▶ TO DO
Word for word, transcribe the data below from the line with "1. Set 'Use Controller Desired Rotation'" to the line with "language | files", keeping both of those lines.

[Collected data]
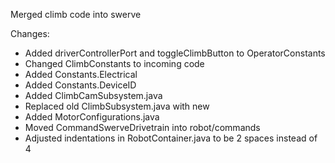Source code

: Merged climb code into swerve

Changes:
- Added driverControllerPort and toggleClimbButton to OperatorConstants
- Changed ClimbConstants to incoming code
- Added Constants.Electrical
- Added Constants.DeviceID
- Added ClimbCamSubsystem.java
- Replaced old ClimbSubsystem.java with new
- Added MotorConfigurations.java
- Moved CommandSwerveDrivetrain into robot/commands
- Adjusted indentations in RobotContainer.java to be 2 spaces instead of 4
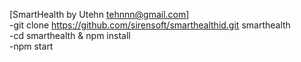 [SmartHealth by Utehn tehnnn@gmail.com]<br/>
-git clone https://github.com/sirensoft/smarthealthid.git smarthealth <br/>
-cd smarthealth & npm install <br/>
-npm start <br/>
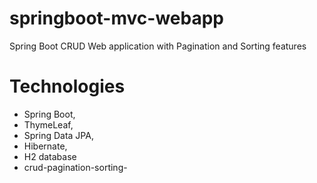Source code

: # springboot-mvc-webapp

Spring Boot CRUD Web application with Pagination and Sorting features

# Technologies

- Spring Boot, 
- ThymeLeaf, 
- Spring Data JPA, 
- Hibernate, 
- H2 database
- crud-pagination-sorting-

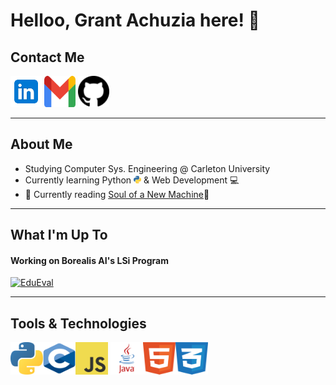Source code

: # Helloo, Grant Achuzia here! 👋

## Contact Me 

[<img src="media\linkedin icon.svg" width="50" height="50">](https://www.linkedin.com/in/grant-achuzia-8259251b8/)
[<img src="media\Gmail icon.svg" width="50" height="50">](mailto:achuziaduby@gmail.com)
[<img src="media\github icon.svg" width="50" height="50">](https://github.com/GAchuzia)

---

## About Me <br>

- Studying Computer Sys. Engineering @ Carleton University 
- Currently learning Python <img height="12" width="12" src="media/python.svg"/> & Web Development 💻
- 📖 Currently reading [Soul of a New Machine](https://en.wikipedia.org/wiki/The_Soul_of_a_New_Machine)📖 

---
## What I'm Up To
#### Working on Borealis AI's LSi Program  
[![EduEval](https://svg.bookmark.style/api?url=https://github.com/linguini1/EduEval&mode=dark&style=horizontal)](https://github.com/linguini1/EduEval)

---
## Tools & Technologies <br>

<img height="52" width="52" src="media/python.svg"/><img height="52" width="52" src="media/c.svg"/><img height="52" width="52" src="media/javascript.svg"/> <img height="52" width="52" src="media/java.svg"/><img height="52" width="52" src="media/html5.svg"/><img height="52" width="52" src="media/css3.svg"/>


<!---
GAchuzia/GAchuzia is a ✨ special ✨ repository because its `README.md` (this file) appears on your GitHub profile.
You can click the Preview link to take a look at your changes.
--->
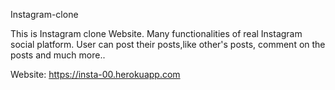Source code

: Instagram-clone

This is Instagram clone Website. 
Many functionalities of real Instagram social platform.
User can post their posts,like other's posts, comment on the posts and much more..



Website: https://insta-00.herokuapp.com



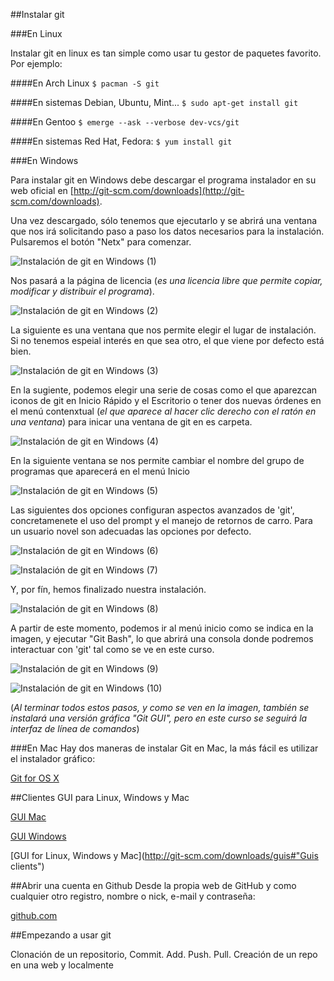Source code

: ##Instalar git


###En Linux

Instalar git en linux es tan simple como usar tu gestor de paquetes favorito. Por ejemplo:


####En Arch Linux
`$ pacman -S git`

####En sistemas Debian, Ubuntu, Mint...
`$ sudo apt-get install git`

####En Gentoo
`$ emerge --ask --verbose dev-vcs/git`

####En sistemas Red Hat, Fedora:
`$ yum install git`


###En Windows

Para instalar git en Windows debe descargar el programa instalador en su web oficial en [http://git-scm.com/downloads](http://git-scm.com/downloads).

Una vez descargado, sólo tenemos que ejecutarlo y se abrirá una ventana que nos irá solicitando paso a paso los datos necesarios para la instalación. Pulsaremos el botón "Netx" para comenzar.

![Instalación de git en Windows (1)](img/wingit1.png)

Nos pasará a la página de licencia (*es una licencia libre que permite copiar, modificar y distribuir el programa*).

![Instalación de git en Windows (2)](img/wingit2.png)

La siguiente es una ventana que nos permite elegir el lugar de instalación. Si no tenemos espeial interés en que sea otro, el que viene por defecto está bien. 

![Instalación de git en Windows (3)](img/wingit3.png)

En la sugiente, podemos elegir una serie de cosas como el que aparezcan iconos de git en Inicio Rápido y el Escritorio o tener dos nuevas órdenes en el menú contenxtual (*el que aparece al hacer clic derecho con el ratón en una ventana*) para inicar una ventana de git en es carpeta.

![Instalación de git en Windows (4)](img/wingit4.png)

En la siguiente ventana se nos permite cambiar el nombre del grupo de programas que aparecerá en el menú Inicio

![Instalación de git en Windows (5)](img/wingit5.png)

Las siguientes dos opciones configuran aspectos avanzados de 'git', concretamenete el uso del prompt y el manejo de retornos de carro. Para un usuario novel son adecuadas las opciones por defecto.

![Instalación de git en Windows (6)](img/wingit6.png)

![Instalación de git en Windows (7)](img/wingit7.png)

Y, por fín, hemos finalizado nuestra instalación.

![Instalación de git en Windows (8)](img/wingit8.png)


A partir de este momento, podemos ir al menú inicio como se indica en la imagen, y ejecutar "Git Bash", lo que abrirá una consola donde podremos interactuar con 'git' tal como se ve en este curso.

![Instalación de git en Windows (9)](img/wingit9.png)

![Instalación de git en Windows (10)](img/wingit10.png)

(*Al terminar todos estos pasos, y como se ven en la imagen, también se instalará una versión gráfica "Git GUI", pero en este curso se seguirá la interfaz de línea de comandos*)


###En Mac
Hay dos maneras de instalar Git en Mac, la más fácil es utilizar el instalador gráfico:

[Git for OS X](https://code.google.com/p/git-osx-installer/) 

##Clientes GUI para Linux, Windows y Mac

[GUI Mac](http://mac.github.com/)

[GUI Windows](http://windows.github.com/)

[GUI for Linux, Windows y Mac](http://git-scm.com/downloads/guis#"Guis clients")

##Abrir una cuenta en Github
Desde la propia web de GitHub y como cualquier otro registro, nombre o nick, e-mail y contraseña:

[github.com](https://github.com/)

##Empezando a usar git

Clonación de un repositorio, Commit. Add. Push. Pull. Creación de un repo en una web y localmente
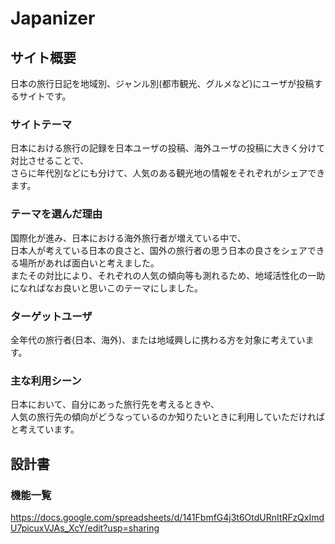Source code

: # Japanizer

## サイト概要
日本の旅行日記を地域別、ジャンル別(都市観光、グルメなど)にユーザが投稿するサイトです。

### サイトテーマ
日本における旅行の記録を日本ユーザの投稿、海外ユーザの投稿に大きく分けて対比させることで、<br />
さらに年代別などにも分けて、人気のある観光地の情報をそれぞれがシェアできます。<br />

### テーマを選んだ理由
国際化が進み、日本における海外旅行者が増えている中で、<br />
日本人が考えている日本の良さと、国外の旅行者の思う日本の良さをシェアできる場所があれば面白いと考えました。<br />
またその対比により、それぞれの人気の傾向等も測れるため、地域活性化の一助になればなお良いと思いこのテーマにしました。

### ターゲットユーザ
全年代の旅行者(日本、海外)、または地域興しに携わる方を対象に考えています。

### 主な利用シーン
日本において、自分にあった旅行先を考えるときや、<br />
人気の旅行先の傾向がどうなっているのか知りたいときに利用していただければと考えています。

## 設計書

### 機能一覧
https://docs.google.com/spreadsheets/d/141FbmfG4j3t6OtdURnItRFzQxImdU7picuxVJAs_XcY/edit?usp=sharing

---

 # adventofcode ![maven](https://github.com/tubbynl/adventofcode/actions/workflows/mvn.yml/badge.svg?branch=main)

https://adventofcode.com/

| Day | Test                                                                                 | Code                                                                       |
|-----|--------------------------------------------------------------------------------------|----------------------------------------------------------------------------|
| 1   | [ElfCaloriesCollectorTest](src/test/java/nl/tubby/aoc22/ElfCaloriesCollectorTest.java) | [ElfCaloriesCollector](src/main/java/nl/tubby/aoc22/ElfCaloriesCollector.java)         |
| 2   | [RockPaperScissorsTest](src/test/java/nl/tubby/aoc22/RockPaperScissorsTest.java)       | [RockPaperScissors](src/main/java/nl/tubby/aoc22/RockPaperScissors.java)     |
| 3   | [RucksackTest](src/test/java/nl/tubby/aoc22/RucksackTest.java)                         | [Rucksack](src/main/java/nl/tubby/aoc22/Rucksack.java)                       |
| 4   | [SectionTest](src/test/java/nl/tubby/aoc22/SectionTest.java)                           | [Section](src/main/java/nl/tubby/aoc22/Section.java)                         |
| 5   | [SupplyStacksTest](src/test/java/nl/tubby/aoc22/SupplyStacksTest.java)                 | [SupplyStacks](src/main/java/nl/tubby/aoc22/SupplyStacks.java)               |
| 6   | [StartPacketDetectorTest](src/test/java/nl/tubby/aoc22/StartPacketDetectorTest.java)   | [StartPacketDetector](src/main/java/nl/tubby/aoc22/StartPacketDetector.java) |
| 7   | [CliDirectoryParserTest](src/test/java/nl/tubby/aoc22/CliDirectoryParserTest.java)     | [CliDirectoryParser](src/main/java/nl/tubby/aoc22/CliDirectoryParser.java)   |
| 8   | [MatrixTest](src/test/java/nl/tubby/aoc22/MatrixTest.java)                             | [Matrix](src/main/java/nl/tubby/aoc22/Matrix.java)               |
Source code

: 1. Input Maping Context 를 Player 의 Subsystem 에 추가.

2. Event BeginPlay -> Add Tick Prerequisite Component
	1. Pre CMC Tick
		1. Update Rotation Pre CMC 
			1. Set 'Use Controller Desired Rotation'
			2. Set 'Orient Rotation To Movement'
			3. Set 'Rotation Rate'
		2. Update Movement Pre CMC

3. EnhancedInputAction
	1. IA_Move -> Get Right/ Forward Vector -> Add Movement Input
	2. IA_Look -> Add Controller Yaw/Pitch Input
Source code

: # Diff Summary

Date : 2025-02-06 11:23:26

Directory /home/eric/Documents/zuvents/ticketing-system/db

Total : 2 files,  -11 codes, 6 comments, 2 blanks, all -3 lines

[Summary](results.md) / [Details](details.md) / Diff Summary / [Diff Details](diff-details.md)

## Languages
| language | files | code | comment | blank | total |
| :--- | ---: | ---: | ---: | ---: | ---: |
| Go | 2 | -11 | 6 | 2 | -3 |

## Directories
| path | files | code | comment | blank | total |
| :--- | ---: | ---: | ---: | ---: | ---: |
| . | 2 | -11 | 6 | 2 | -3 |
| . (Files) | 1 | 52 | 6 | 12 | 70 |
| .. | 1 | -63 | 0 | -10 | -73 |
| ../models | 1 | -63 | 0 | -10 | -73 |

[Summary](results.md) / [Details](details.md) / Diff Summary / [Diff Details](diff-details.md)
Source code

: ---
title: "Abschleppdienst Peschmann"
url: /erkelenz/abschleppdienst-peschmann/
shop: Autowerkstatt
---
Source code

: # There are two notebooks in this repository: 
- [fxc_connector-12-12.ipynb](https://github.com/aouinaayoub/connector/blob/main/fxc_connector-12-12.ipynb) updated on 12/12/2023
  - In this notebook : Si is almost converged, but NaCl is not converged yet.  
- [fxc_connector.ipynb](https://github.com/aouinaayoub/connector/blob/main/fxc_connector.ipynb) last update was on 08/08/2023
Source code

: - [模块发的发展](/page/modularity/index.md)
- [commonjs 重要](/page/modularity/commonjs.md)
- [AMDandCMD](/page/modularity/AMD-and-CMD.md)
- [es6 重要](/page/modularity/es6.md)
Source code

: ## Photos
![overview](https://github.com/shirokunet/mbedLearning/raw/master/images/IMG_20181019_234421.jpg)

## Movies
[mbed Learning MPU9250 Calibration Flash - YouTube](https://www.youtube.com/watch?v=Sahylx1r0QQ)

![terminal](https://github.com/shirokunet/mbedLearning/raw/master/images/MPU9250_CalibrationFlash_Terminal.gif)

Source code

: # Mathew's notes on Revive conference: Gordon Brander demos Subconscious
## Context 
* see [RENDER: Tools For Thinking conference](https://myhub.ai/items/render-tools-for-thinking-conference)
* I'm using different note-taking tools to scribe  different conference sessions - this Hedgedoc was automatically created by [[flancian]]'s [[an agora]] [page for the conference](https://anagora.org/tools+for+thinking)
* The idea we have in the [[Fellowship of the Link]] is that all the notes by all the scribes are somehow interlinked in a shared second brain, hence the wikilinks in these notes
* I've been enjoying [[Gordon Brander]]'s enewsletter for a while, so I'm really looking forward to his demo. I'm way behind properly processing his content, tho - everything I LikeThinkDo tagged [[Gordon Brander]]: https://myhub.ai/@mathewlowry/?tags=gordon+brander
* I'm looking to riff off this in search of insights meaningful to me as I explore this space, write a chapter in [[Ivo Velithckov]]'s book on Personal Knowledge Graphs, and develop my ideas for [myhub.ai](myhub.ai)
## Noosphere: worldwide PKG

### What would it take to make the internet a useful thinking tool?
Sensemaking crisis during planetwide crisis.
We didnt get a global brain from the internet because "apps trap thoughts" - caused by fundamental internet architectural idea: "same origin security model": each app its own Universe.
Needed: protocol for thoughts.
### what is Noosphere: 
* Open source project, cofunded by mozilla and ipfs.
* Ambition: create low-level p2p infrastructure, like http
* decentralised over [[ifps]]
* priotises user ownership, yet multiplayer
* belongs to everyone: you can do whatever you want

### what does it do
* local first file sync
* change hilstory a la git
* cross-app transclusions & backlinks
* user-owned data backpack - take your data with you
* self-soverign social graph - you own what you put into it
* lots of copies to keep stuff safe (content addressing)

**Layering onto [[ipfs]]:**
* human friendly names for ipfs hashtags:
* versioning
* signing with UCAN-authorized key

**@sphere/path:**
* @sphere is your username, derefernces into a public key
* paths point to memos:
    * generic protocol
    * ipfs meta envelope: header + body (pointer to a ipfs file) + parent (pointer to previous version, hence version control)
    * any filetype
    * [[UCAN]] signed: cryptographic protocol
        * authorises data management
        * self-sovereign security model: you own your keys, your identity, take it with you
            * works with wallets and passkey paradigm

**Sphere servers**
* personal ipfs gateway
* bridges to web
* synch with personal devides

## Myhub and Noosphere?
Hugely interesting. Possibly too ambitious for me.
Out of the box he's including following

---

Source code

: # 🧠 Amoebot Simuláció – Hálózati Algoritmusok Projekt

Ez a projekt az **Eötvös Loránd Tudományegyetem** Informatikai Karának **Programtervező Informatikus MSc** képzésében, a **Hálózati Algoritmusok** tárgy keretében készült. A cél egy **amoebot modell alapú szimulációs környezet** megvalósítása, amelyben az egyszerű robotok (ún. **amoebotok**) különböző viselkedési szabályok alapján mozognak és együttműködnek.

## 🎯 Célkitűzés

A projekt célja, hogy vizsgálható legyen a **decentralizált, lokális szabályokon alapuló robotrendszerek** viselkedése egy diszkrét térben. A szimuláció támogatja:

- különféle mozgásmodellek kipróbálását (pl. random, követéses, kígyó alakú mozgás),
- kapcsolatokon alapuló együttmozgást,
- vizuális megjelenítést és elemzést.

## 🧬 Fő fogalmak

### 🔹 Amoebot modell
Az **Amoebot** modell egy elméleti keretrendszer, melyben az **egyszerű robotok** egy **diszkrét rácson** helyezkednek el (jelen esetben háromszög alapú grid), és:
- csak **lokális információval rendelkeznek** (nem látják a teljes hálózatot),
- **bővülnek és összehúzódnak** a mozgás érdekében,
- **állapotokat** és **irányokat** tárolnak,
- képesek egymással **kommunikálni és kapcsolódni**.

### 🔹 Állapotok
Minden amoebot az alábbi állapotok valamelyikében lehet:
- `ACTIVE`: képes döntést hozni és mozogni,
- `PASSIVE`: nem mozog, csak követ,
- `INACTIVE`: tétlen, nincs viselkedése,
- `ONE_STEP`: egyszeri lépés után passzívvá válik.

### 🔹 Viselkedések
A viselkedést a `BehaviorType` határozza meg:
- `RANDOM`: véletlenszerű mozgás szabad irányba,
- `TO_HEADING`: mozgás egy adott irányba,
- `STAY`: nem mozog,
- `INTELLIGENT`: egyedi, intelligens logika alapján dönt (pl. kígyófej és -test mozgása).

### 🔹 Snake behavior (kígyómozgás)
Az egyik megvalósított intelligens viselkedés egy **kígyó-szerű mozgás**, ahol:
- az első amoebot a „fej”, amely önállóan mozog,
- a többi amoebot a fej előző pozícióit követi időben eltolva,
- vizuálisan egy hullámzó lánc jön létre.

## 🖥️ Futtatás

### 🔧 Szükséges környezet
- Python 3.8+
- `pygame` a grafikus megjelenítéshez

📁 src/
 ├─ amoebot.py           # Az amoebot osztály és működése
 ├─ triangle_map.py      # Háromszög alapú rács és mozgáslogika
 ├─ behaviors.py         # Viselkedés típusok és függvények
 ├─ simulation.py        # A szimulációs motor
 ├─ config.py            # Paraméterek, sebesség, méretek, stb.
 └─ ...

▶ SOLUTION
			1. Set 'Use Controller Desired Rotation'
			2. Set 'Orient Rotation To Movement'
			3. Set 'Rotation Rate'
		2. Update Movement Pre CMC

3. EnhancedInputAction
	1. IA_Move -> Get Right/ Forward Vector -> Add Movement Input
	2. IA_Look -> Add Controller Yaw/Pitch Input
Source code

: # Diff Summary

Date : 2025-02-06 11:23:26

Directory /home/eric/Documents/zuvents/ticketing-system/db

Total : 2 files,  -11 codes, 6 comments, 2 blanks, all -3 lines

[Summary](results.md) / [Details](details.md) / Diff Summary / [Diff Details](diff-details.md)

## Languages
| language | files | code | comment | blank | total |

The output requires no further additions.